Researchers from the Spinal Biomechanics Lab at Barrow Neurological Institute (BNI) in Phoenix, Arizona, walked away with the Best Basic Science Award at the recent meeting of the International Society for the Advancement of Spine Surgery.

With an eye toward expanding the existing kinematic data, the scientists set out to explore the relationship between things such as subject’s height, bone mineral density, flexibility, etc.

Anna Newcomb, M.S. is a research engineer at Barrow and a co-author on the unpublished work, “Variations among Human Spine Segments and their Relationships to in vitro Kinematics: A Retrospective Analysis of Experimental Data Including 282 Lumbar Motion Segments from 85 Donor Spines.” Newcomb’s collaborators on the project were Jennifer Lehrman, M.S., Brian Kelly, Ph.D., and Neil Crawford, Ph.D.

The authors told OTW, “The Spinal Biomechanics lab at BNI has produced and published data from a large number of in vitro studies over the past 20+ years. Each study has had a unique focus, but all have involved the same test methodology (which originated in the lab) and testing of intact cadaveric spine segments obtained from tissue banks to generate baseline values of normal spine flexibility.
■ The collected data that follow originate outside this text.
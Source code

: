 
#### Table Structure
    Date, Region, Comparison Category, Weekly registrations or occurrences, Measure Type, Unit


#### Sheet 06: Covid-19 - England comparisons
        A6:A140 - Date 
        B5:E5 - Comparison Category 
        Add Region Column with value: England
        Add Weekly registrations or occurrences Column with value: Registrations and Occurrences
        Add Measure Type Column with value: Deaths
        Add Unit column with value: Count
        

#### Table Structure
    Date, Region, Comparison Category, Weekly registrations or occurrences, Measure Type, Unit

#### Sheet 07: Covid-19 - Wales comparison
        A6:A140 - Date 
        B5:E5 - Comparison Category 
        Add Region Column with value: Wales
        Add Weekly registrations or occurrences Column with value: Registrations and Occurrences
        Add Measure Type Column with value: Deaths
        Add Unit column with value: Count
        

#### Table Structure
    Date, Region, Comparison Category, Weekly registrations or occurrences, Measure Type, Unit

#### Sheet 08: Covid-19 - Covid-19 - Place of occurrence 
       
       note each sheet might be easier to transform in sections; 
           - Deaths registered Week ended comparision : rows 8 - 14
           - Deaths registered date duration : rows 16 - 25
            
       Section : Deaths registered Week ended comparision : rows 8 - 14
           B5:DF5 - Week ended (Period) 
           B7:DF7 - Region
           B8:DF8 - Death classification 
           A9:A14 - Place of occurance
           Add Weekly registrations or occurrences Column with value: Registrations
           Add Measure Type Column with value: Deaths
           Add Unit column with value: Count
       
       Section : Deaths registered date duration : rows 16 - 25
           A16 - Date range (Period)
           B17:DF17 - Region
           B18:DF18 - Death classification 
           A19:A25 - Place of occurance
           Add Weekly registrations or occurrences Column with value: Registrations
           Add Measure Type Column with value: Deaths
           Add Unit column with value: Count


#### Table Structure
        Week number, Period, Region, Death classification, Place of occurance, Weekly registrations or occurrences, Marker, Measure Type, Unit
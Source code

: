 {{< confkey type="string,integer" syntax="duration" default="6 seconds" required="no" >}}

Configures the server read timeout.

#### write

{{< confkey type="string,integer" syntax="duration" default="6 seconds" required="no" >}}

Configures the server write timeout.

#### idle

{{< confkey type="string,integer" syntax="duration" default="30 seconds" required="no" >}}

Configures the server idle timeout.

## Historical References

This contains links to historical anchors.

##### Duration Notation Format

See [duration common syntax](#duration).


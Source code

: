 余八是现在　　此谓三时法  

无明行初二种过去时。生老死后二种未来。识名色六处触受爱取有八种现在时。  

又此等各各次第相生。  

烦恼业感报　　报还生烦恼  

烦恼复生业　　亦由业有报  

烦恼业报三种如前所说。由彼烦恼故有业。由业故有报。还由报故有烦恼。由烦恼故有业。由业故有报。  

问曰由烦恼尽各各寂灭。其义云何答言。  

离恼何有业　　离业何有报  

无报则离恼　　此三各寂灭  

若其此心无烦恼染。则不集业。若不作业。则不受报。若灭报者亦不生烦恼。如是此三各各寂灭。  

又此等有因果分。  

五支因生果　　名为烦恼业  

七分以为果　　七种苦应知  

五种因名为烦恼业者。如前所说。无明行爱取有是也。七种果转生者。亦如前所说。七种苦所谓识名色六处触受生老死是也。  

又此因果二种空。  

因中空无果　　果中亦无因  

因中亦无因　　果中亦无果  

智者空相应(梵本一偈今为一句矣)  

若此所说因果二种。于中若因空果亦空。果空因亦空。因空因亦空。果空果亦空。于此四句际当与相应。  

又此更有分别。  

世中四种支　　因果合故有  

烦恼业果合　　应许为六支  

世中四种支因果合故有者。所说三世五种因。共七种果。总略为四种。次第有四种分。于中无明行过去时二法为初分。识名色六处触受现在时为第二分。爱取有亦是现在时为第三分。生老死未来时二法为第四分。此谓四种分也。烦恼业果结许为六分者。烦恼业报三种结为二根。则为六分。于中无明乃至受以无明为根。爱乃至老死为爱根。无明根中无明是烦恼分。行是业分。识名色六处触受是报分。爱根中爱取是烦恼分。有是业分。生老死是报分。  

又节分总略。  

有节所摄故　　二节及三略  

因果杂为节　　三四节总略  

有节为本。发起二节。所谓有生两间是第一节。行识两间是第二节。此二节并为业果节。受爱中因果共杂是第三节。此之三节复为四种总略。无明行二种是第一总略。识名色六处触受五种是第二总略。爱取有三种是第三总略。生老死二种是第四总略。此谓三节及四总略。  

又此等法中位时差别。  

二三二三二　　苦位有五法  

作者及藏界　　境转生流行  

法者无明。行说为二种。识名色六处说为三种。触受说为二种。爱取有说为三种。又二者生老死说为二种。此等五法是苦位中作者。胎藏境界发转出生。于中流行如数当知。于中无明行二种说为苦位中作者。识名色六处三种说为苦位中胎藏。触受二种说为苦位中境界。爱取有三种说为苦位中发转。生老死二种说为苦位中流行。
The setup phase of this retrospective analysis involved the creation and management of baseline information that was collected from these studies.”

Newcomb commented to OTW, “This study was actually conceived while gathering information from published studies involving finite element (FE) models of the spine. Some published studies have configured their computer model’s behavior to mimic experimental behavior seen in limited data sets or matching averages behavior from meta-data collected using a large number of samples but inconsistent methods. We realized we have an unusually large store of data with very well controlled methods. Our experimental data set, which has been collected from a large number of ‘normal’ cadaveric spines and over a long period of time, provides valuable information to the field of spinal biomechanics, including computational modeling.”

The authors wrote, “General spine tissue donor information (age, gender, height) was obtained from medical histories provided by tissue banks. Vertebral body heights, disc heights, and bone mineral densities (BMD) were obtained from X-rays and DEXA scans of the dissected spines. Kinematic data was retrieved from studies involving intact testing of the fresh frozen lumbar spine segments (L1 through S), with all tests performed in the same lab and using the same methods…”

“There were significant negative correlations between ROM [range of motion] and subject height and ROM and disc height. Other significant correlations with ROM include: donor age [Ax Rot: R=0.243, P< 0.001], BMD [all directions: R< -0.16, P< 0.007], and vertebral body height [FL-EX: R=0.186, P=0.006, and Lat Bend: R=0.136, P=0.046]. There were no relationships between ROM and donor age during FL-EX (R=-0.016, P=0.791) or Lat Bend (R=0.023, P=0.700). Similarly, there was no correlation between ROM and body height during Ax Rot (R=0.094, P=0.170).”

Newcomb told OTW, “The main message to spine surgeons is that this study revealed that differences in areas such as gender, age, bone mineral density, disc height and vertebral body height can lead to significant differences in kinematic behaviors of the spine, and computational models that don’t take this into account may be limited.”